Nottingham transport plan – New plans are being put forward to the Government today, calling for three tram extensions, new train lines and stations and better transport connections for hundreds of thousands of people.
Nottingham transport plan
One of the three tram extensions would involve tracks being laid to Long Eaton, with around six trams per hour, at an estimated cost of £115 million.
Another, at a cost of £375 million, would involve going from the yet-to-be-built HS2 station at Toton all the way to Derby.
A third would extend further from Long Eaton to Ratcliffe Power Station, which is expected to be redeveloped, and the employment hub at East Midlands Gateway, with an estimated price tag of £430 million.
The biggest project would see a new railway station at East Midlands airport, connected to Midland Mainline services, meaning people could go straight there from Nottingham or Derby. It is anticipated this will cost £820 million.
The Maid Marian line would also be reopened to passenger trains under the plans, meaning people could travel from Mansfield, Ilkeston and Langley Mill straight to the Toton station, instead of having to connect in Nottingham.
The report estimates this would cost £85 million.
New, frequent, buses would also join the Toton station with West Bridgford and Clifton at a cost of £5 million – the lowest price of any of the 11 proposals.

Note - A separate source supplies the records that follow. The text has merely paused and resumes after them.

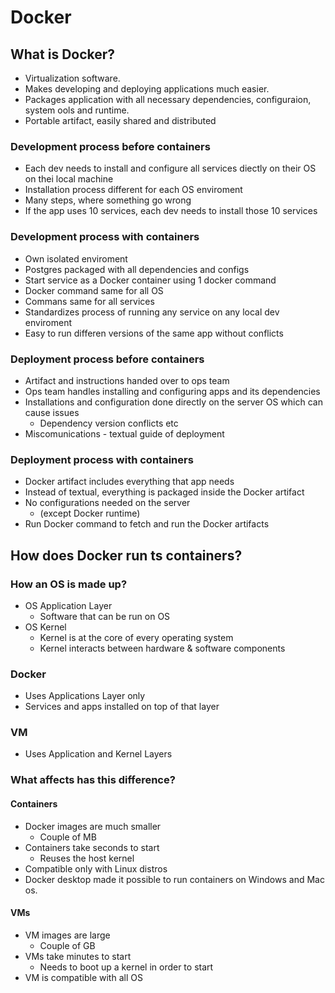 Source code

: # Docker

## What is Docker?

* Virtualization software.
* Makes developing and deploying applications much easier.
* Packages application with all necessary dependencies, configuraion, system ools and runtime.
* Portable artifact, easily shared and distributed

### Development process before containers

* Each dev needs to install and configure all services diectly on their OS on thei local machine
* Installation process different for each OS enviroment
* Many steps, where something go wrong
* If the app uses 10 services, each dev needs to install those 10 services

### Development process with containers

* Own isolated enviroment
* Postgres packaged with all dependencies and configs
* Start service as a Docker container using 1 docker command
* Docker command same for all OS
* Commans same for all services
* Standardizes process of running any service on any local dev enviroment
* Easy to run differen versions of the same app without conflicts

### Deployment process before containers

* Artifact and instructions handed over to ops team
* Ops team handles installing and configuring apps and its dependencies
* Installations and configuration done directly on the server OS which can cause issues
  * Dependency version conflicts etc
* Miscomunications - textual guide of deployment

### Deployment process with containers

* Docker artifact includes everything that app needs
* Instead of textual, everything is packaged inside the Docker artifact
* No configurations needed on the server
  * (except Docker runtime)
* Run Docker command to fetch and run the Docker artifacts

## How does Docker run ts containers?

### How an OS is made up?

* OS Application Layer
  * Software that can be run on OS
* OS Kernel
  * Kernel is at the core of every operating system
  * Kernel interacts between hardware & software components

### Docker

* Uses Applications Layer only
* Services and apps installed on top of that layer


### VM

* Uses Application and Kernel Layers


### What affects has this difference?

#### Containers

* Docker images are much smaller
  * Couple of MB
* Containers take seconds to start
  * Reuses the host kernel
* Compatible only with Linux distros
* Docker desktop made it possible to run containers on Windows and Mac os.

#### VMs
* VM images are large
  * Couple of GB
* VMs take minutes to start
  * Needs to boot up a kernel in order to start
* VM is compatible with all OS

Overall, the £2.7 billion Nottingham transport plan launched today by Sir John Peace aims to help the Government in its ambition to ‘level up’ the East Midlands, recover economically from COVID-19, and make it easier for people to get the East Midlands HS2 Hub at Toton.
For years, transport investment in the East Midlands has been significantly below the national average, and UK transport spending per head is currently the lowest in the country – more than four times lower than London, and less than half of what is spent in the North West.
In part as a result of transport investment being 49 per cent below the UK average, productivity per head in the East Midlands is 23 per cent lower than the UK average.
Support for this comprehensive transport strategy has already attracted relatively-rare consensus from political leaders of all colours across the East Midlands.
While comparatively low spending has caused problems historically, some argue it gives the Government opportunities for ‘easy wins’, with under-investment giving an avenue for higher returns on infrastructure investment.
The plan itself – which has now been presented to the Department for Transport – is broken down into three phases, with the first aiming to be completed and ready to use in 10 years.
At the top of the list for the first phase is the tram extension to Long Eaton.
The second and third phases – which include the other two tram extensions – are scheduled to be operational within 25 years.
While the £2.7 billion price tag may be hefty, the initial ask is more moderate.
Midlands Connect – which put the Nottingham transport plan together – is calling for the Government to provide £4.5 million in funding to help develop detailed plans and costs for phase one by the end of next year.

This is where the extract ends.